Spanish Deputy Prime Minister Soraya Saenz de Santamaria savaged Puigdemont’s speech, saying he should come back to the path of the law if he wanted talks with Madrid. She said the Spanish cabinet would meet on Wednesday to discuss its response.

On Monday, Pablo Casado, a spokesman for Spain’s ruling Popular Party, recalled that 83 years ago, the then Catalan leader, Lluis Companys, was jailed for declaring a Catalan state.
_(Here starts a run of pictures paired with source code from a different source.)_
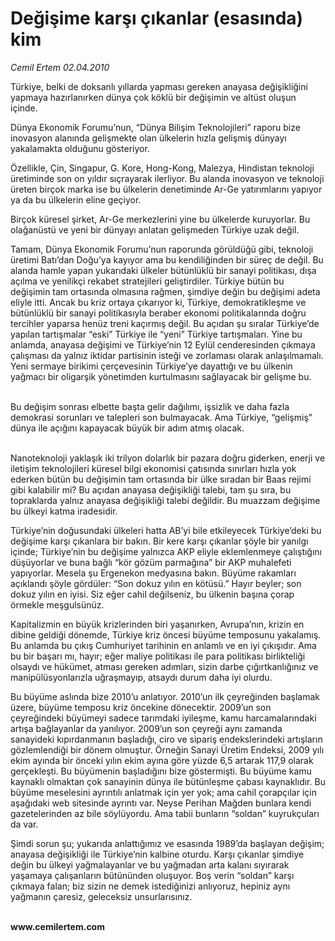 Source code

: # Değişime karşı çıkanlar (esasında) kim

*Cemil Ertem 02.04.2010*

<div class="yazi"><p>Türkiye, belki de doksanlı yıllarda yapması gereken anayasa değişikliğini yapmaya hazırlanırken dünya çok köklü bir değişimin ve altüst oluşun içinde. </p>
<p>Dünya Ekonomik Forumu’nun, “Dünya Bilişim Teknolojileri” raporu bize inovasyon alanında gelişmekte olan ülkelerin hızla gelişmiş dünyayı yakalamakta olduğunu gösteriyor.</p>
<p>Özellikle, Çin, Singapur, G. Kore, Hong-Kong, Malezya, Hindistan teknoloji üretiminde son on yıldır sıçrayarak ilerliyor. Bu alanda inovasyon ve teknoloji üreten birçok marka ise bu ülkelerin denetiminde Ar-Ge yatırımlarını yapıyor ya da bu ülkelerin eline geçiyor.</p>
<p>Birçok küresel şirket, Ar-Ge merkezlerini yine bu ülkelerde kuruyorlar. Bu olağanüstü ve yeni bir dünyayı anlatan gelişmeden Türkiye uzak değil.</p>
<p>Tamam, Dünya Ekonomik Forumu’nun raporunda görüldüğü gibi, teknoloji üretimi Batı’dan Doğu’ya kayıyor ama bu kendiliğinden bir süreç de değil. Bu alanda hamle yapan yukarıdaki ülkeler bütünlüklü bir sanayi politikası, dışa açılma ve yenilikçi rekabet stratejileri geliştirdiler. Türkiye bütün bu değişimin tam ortasında olmasına rağmen, şimdiye değin bu değişimi adeta eliyle itti. Ancak bu kriz ortaya çıkarıyor ki, Türkiye, demokratikleşme ve bütünlüklü bir sanayi politikasıyla beraber ekonomi politikalarında doğru tercihler yaparsa henüz treni kaçırmış değil. Bu açıdan şu sıralar Türkiye’de yapılan tartışmalar “eski” Türkiye ile “yeni” Türkiye tartışmaları. Yine bu anlamda, anayasa değişimi ve Türkiye’nin 12 Eylül cenderesinden çıkmaya çalışması da yalnız iktidar partisinin isteği ve zorlaması olarak anlaşılmamalı. Yeni sermaye birikimi çerçevesinin Türkiye’ye dayattığı ve bu ülkenin yağmacı bir oligarşik yönetimden kurtulmasını sağlayacak bir gelişme bu.</p>
<p> <br/>Bu değişim sonrası elbette başta gelir dağılımı, işsizlik ve daha fazla demokrasi sorunları ve talepleri son bulmayacak. Ama Türkiye, “gelişmiş” dünya ile açığını kapayacak büyük bir adım atmış olacak.</p>
<p> <br/>Nanoteknoloji yaklaşık iki trilyon dolarlık bir pazara doğru giderken, enerji ve iletişim teknolojileri küresel bilgi ekonomisi çatısında sınırları hızla yok ederken bütün bu değişimin tam ortasında bir ülke sıradan bir Baas rejimi gibi kalabilir mi? Bu açıdan anayasa değişikliği talebi, tam şu sıra, bu topraklarda yalnız anayasa değişikliği talebi değildir. Bu muazzam değişime bu ülkeyi katma iradesidir.</p>
<p>Türkiye’nin doğusundaki ülkeleri hatta AB’yi bile etkileyecek Türkiye’deki bu değişime karşı çıkanlara bir bakın. Bir kere karşı çıkanlar şöyle bir yanılgı içinde; Türkiye’nin bu değişime yalnızca AKP eliyle eklemlenmeye çalıştığını düşüyorlar ve buna bağlı “kör gözüm parmağına” bir AKP muhalefeti yapıyorlar. Mesela şu Ergenekon medyasına bakın. Büyüme rakamları açıklandı şöyle gördüler: “Son dokuz yılın en kötüsü.” Hayır beyler; son dokuz yılın en iyisi. Siz eğer cahil değilseniz, bu ülkenin başına çorap örmekle meşgulsünüz. </p>
<p>Kapitalizmin en büyük krizlerinden biri yaşanırken, Avrupa’nın, krizin en dibine geldiği dönemde, Türkiye kriz öncesi büyüme temposunu yakalamış. Bu anlamda bu çıkış Cumhuriyet tarihinin en anlamlı ve en iyi çıkışıdır. Ama bu bir başarı mı, hayır; eğer maliye politikası ile para politikası birlikteliği olsaydı ve hükümet, atması gereken adımları, sizin darbe çığırtkanlığınız ve manipülüsyonlarızla uğraşmayıp, atsaydı durum daha iyi olurdu.</p>
<p>Bu büyüme aslında bize 2010’u anlatıyor. 2010’un ilk çeyreğinden başlamak üzere, büyüme temposu kriz öncekine dönecektir. 2009’un son çeyreğindeki büyümeyi sadece tarımdaki iyileşme, kamu harcamalarındaki artışa bağlayanlar da yanılıyor. 2009’un son çeyreği aynı zamanda sanayideki kıpırdanmanın başladığı, ciro ve sipariş endekslerindeki artışların gözlemlendiği bir dönem olmuştur. Örneğin Sanayi Üretim Endeksi, 2009 yılı ekim ayında bir önceki yılın ekim ayına göre yüzde 6,5 artarak 117,9 olarak gerçekleşti. Bu büyümenin başladığını bize göstermişti. Bu büyüme kamu kaynaklı olmaktan çok sanayinin dünya ile bütünleşme çabası kaynaklıdır. Bu büyüme meselesini ayrıntılı anlatmak için yer yok; ama cahil çorapçılar için aşağıdaki web sitesinde ayrıntı var. Neyse Perihan Mağden bunlara kendi gazetelerinden az bile söylüyordu. Ama tabii bunların “soldan” kuyrukçuları da var. </p>
<p>Şimdi sorun şu; yukarıda anlattığımız ve esasında 1989’da başlayan değişim; anayasa değişikliği ile Türkiye’nin kalbine oturdu. Karşı çıkanlar şimdiye değin bu ülkeyi yağmalayanlar ve bu yağmadan arta kalanı sıyırarak yaşamaya çalışanların bütününden oluşuyor. Boş verin “soldan” karşı çıkmaya falan; biz sizin ne demek istediğinizi anlıyoruz, hepiniz aynı yağmanın çaresiz, geleceksiz unsurlarısınız.</p><b><br/>www.cemilertem.com</b></div>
He was executed by firing squad in 1940 during Franco’s rule.

Soccer can't avoid crisis

Casado said anyone who declared independence might end up like Companys, in prison.

In response, the pro-independence Catalan CUP party said on Twitter: “Thanks for being so Franco, Pablo Casado,” using a play on the Spanish word for “frank” and “Franco.”

The dispute has touched Spain's sacred pastime, soccer.

On the day after the referendum, the Spanish national team's Catalan defender, Gerard Pique, an independence supporter, was jeered by fans as he trained with the team.

Trade unions are also divided.

The Catalan arm of one of Spain's biggest unions, Comisiones Obreras (Workers’ Committees), initially backed calls for a general strike in Catalonia on Oct. 3 in response to the police crackdown on the referendum, according to media reports.

Union alters approach

But at a national level, Comisiones Obreras and another big union, the UGT, later said their Catalan affiliates would not take part in the strike, only protests against the crackdown.

“In no case are we going to support positions that give cover to a unilateral declaration of independence,” they said in a joint statement.

Rosa Borras, 47, took part in a demonstration in favor of national unity in Madrid last weekend. Thinking of her relatives in Catalonia, the situation is deeply saddening, she said.

“I’ve come because I feel very Spanish and it makes me very sad what’s happened,” she said. “I wanted to be here for unity, because I also feel very Catalan.”